Shaver argues that, nonetheless, the uniform traffic citation cannot serve as a citation for this offense because OCGA § 17-7-71 (b) (1) limits the offenses for which the uniform traffic citation can be used as a charging instrument, and underage possession of alcohol is not one of them. Shaver particularly points to State v. Rustin, 208 Ga. App. 431, 435 (430 SE2d 765) (1993), which addressed OCGA § 17-7-71 and stated that “[t]he import of these statutory and regulatory provisions is that a uniform traffic citation and complaint may serve as an accusation only for traffic offenses” and is not available to be used as a charging instrument for other, non-traffic offenses. (Emphasis supplied.) However, this reliance is misplaced. Rustin *300addressed OCGA § 17-7-71, which by its own terms does not apply to a municipal court, but only to “superior, state, or county courts.” OCGA § 17-7-71 (a). And OCGA § 17-7-71 deals with accusations, not citations, and is silent as to whether the uniform traffic citation can serve as a citation in a non-traffic offense; the uniform traffic citation is only mentioned therein as an exception to the accusation procedure. Rustin was also specifically concerned with the amendment of an accusation under OCGA § 17-7-71 (f), and no such question is presented here; not only is this prosecution not under an accusation, but there has been no attempt to amend the citation. Thus, Rustin is irrelevant as regards any consideration of the use of a uniform traffic citation as a citation for a non-traffic offense, and Rustin’s statement that “a uniform traffic citation and complaint may serve as an accusation only for traffic offenses,” does not apply. (Emphasis supplied.) Rustin, supra at 435.

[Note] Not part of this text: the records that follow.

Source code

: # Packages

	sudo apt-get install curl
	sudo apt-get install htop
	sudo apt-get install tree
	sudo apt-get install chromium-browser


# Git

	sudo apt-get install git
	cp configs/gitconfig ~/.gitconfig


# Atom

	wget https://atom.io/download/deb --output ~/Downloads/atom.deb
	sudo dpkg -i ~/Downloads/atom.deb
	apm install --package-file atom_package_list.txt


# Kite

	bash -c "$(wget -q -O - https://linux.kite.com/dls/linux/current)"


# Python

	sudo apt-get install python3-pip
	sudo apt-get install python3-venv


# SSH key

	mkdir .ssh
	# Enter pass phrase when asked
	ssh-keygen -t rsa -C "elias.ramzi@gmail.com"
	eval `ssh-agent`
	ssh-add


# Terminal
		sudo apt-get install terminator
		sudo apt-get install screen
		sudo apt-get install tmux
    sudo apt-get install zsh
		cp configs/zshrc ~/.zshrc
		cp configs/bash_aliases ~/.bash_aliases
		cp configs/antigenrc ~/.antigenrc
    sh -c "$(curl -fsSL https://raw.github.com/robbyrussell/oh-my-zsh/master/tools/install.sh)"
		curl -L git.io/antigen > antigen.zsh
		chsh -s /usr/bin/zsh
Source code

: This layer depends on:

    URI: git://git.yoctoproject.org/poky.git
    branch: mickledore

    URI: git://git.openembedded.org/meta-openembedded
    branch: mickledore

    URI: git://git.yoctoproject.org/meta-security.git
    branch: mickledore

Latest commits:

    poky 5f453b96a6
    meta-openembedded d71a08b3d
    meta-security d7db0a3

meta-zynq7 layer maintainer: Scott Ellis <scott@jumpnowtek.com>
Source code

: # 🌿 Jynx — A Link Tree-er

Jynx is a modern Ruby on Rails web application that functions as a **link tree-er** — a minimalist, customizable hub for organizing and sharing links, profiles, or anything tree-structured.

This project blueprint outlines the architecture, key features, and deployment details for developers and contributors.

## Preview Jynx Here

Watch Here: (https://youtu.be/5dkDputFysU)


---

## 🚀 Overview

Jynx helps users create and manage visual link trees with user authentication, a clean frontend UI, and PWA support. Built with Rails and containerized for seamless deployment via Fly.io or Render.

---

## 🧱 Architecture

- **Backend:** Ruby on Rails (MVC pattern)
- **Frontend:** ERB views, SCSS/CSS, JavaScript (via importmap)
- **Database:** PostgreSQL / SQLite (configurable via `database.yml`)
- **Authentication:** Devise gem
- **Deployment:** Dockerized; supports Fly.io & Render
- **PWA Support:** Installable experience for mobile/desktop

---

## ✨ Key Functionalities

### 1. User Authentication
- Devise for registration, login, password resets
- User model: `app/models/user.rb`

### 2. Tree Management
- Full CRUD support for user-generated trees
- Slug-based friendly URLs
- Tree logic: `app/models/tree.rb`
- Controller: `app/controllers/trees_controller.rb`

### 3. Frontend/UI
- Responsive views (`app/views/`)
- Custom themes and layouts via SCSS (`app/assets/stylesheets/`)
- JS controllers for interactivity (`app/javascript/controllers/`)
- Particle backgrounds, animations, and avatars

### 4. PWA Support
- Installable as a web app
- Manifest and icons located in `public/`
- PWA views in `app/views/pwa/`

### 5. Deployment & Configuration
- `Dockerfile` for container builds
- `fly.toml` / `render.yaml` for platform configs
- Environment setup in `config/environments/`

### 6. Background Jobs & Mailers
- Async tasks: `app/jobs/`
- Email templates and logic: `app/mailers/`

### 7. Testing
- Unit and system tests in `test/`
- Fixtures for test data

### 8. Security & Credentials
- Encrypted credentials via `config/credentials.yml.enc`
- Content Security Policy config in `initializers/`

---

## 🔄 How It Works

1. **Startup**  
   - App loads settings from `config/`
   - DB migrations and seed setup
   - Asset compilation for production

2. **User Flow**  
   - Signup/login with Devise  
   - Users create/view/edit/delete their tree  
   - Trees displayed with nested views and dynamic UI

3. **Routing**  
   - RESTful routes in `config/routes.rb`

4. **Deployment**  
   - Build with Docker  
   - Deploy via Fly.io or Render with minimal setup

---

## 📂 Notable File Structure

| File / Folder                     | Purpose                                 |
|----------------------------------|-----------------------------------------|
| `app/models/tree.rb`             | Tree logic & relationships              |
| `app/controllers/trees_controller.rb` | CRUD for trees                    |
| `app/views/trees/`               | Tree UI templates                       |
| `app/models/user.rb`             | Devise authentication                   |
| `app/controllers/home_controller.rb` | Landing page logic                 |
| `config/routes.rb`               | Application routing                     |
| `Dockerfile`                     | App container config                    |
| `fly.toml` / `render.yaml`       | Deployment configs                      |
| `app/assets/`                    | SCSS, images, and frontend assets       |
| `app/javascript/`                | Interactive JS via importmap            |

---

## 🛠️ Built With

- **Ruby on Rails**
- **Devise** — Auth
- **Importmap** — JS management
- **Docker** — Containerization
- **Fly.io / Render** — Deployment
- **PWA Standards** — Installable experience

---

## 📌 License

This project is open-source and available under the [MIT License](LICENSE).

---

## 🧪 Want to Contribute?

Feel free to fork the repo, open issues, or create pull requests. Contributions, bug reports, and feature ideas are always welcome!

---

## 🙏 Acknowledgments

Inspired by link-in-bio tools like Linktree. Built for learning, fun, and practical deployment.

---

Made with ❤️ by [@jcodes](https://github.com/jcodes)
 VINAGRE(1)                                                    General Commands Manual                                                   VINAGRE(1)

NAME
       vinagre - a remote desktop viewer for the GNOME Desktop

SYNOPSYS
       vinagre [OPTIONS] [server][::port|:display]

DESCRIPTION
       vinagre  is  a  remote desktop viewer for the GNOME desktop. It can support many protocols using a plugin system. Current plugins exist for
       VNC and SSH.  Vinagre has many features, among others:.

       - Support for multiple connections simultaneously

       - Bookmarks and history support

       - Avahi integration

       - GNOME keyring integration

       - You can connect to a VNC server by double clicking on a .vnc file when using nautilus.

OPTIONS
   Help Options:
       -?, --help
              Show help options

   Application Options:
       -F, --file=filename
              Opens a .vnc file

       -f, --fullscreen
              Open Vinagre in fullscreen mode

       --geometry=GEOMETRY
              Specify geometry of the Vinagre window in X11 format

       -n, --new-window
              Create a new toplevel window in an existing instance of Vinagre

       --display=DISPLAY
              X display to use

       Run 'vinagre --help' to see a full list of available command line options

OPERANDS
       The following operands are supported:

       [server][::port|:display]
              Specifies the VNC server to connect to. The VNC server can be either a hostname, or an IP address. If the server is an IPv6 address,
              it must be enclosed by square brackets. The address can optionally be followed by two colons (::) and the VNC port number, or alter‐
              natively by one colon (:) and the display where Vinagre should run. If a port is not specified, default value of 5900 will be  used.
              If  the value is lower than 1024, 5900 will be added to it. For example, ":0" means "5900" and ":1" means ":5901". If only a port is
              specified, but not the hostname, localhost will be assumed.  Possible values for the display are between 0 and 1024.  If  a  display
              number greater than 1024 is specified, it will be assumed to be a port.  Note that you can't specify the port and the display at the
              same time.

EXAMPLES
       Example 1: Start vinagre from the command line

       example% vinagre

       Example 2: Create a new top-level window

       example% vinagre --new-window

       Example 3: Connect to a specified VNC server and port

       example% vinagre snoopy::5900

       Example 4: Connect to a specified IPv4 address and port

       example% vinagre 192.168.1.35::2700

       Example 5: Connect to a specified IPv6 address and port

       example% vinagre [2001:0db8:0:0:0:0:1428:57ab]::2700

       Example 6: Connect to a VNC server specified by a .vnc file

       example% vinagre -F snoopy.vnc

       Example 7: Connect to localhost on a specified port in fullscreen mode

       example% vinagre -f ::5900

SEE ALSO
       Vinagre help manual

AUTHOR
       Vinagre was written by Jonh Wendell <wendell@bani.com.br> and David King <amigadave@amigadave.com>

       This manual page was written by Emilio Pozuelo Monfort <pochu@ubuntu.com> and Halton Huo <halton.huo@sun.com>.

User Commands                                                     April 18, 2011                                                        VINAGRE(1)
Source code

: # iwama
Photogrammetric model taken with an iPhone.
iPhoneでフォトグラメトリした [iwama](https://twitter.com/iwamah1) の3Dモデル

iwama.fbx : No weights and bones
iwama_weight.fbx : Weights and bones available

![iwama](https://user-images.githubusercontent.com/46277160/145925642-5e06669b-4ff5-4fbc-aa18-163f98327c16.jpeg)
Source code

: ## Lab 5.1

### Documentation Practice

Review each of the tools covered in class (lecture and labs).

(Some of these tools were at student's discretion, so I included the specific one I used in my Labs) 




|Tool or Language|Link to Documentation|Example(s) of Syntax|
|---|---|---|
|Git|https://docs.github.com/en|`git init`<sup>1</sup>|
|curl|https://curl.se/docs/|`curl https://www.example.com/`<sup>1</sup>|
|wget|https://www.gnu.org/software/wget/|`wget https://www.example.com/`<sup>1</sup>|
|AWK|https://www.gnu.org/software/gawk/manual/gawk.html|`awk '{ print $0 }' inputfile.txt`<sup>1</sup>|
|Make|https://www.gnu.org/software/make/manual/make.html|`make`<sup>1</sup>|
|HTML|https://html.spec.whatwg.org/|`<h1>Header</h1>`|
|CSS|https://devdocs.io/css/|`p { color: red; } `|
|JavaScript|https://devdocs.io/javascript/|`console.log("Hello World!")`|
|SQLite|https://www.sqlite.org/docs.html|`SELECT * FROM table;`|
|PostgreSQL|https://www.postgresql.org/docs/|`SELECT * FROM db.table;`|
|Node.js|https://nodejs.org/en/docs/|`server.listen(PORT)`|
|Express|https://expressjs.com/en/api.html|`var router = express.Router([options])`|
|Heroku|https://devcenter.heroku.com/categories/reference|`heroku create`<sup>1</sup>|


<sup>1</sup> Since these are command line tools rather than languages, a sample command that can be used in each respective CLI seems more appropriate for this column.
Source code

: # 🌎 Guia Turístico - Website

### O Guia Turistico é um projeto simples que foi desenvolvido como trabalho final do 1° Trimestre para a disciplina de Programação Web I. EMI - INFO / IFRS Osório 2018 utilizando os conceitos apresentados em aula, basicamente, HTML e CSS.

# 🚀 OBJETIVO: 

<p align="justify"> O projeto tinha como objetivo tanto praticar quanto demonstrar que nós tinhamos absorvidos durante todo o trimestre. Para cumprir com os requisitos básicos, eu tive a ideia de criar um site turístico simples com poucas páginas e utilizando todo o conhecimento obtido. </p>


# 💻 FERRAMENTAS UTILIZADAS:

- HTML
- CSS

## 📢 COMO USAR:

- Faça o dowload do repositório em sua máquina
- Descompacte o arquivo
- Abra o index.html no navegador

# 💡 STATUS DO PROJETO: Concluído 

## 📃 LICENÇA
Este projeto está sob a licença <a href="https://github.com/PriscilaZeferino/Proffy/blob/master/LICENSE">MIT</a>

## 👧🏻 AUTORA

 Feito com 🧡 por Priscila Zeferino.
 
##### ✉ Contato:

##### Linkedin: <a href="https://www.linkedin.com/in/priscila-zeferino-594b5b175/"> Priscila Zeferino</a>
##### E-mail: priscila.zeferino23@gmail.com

Nor does there appear to be any other impediment to allowing a uniform traffic citation to serve as a citation under OCGA § 3-3-23.1 (d). Although the uniform traffic citation was established to create a standard charging instrument for traffic offenses throughout the State, the uniform traffic citation is simply a printed form, promulgated by the Department of Public Safety. Neither the statute authorizing it nor the administrative rule establishing it restrict it to traffic offenses. See OCGA § 40-13-1; Rules of Department of Public Safety, Rule 570-19-.01. The administrative rule simply requires that it “shall be used by all law enforcement officers who are empowered to enforce the traffic laws and ordinances in effect in this State.” Rules of Department of Public Safety, Rule 570-19-.01. And OCGA § 40-13-1 contemplates the uniform traffic citation to be a versatile document, stating that the “form shall serve as the citation, summons, accusation, or other instrument of prosecution of the offense or offenses for which the accused is charged, and as the record of the disposition of the matter by the court before which the accused is brought. . . .” But for the appearance of the words “Uniform Traffic” at the top of the form, the propriety of using the document as a citation under OCGA § 3-3-23.1 (d) would not even be an issue. Thus, the appearance of those words does not render it improper as a charging instrument under OCGA § 3-3-23.1 (d).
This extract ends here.